▶ [REQUIRED ACTION] The lines below that include "different" are to be found and copied.

▶ [RECORDS FOR PROCESSING]
======

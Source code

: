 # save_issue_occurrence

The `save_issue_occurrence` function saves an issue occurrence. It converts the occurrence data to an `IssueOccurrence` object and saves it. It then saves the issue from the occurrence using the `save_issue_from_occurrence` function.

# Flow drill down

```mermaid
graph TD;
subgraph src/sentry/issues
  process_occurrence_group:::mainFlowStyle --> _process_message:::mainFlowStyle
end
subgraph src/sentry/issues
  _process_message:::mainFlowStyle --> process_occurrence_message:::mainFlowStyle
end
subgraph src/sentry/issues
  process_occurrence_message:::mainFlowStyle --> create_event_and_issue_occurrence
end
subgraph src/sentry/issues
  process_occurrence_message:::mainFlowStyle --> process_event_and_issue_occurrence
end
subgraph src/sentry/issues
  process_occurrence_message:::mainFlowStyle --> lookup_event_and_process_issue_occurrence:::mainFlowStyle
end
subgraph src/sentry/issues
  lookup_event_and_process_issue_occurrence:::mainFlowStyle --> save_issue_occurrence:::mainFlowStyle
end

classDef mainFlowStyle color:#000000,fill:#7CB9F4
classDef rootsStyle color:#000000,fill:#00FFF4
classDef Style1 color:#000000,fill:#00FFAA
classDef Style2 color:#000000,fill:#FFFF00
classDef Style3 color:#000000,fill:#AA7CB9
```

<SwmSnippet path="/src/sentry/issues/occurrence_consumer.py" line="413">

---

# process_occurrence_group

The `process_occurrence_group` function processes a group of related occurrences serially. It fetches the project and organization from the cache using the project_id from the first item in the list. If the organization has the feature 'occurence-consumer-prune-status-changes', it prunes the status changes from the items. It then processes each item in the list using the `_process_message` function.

======

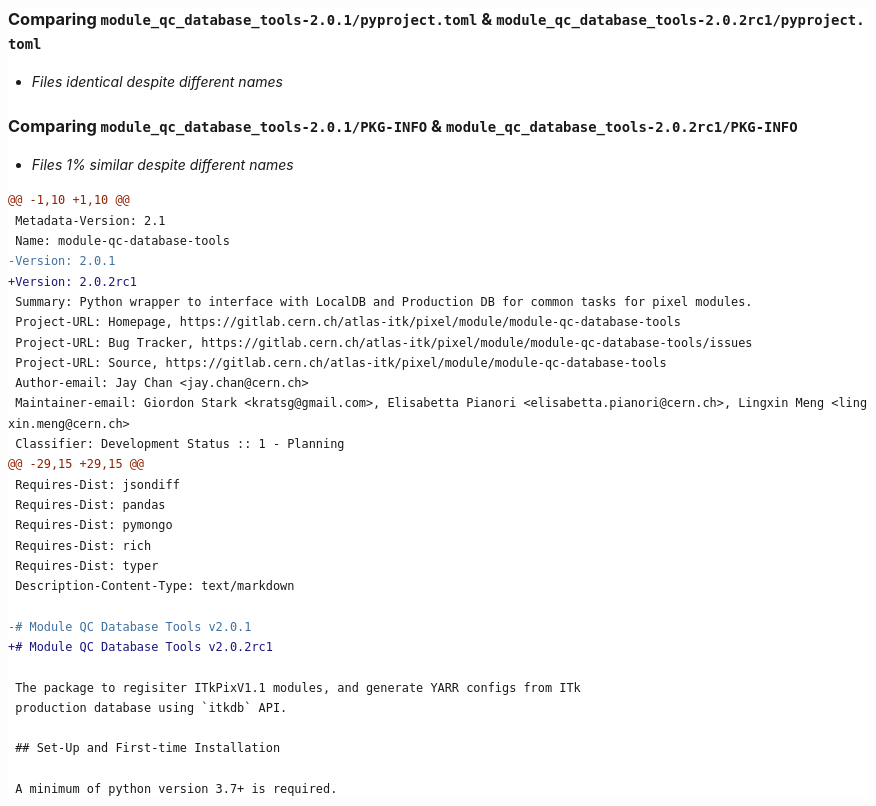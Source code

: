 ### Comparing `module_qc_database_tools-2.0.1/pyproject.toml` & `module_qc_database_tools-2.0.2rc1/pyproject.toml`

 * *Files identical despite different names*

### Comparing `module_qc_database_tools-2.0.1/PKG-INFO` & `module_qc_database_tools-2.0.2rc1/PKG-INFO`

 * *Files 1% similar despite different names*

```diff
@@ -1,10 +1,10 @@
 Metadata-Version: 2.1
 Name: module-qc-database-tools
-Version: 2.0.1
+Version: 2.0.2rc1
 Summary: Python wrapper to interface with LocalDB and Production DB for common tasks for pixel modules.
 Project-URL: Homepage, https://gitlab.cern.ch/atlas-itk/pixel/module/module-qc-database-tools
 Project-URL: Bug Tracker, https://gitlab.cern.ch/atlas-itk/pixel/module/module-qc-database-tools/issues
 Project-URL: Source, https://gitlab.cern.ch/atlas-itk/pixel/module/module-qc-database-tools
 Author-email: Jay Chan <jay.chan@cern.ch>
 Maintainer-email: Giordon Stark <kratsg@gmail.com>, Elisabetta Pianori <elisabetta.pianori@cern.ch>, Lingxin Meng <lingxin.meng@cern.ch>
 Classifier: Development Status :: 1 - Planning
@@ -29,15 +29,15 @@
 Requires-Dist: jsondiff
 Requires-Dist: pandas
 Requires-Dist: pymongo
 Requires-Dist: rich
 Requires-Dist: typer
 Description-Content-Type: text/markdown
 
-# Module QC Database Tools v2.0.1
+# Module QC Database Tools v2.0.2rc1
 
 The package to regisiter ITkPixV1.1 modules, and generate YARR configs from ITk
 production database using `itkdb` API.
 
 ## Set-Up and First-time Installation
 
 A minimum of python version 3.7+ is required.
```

======

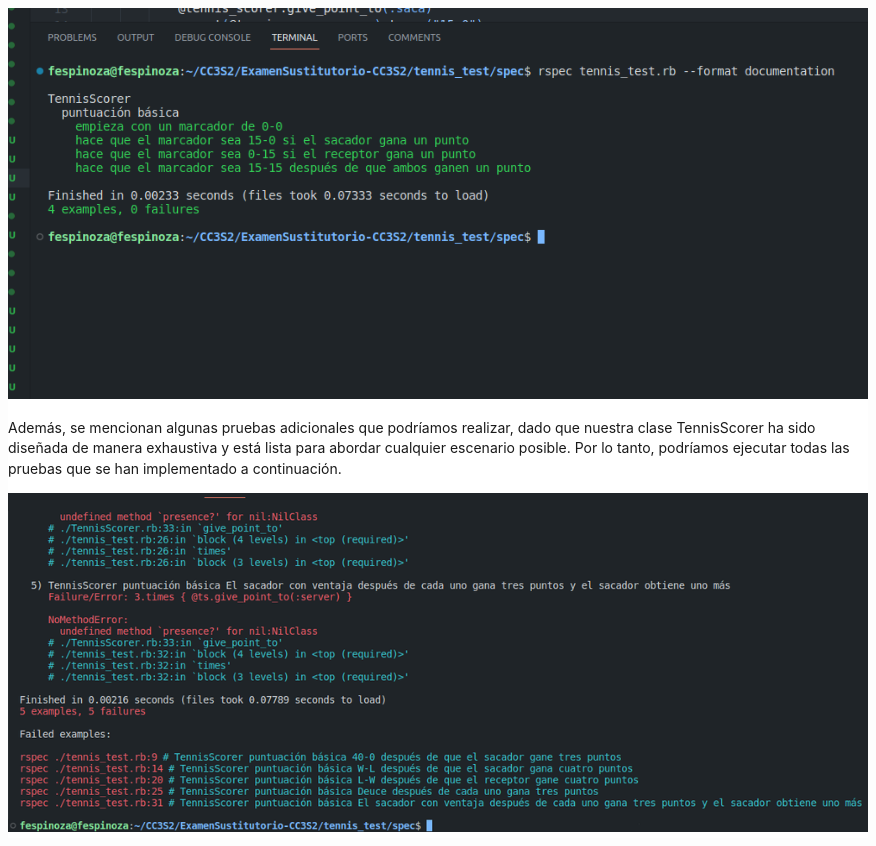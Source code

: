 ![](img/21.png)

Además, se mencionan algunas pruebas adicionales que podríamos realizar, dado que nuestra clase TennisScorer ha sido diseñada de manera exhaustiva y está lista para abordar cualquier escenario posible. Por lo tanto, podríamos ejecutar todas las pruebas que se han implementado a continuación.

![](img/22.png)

======

▶ [ANSWER FOR THE TASK]
 * *Files identical despite different names*
 * *Files 1% similar despite different names*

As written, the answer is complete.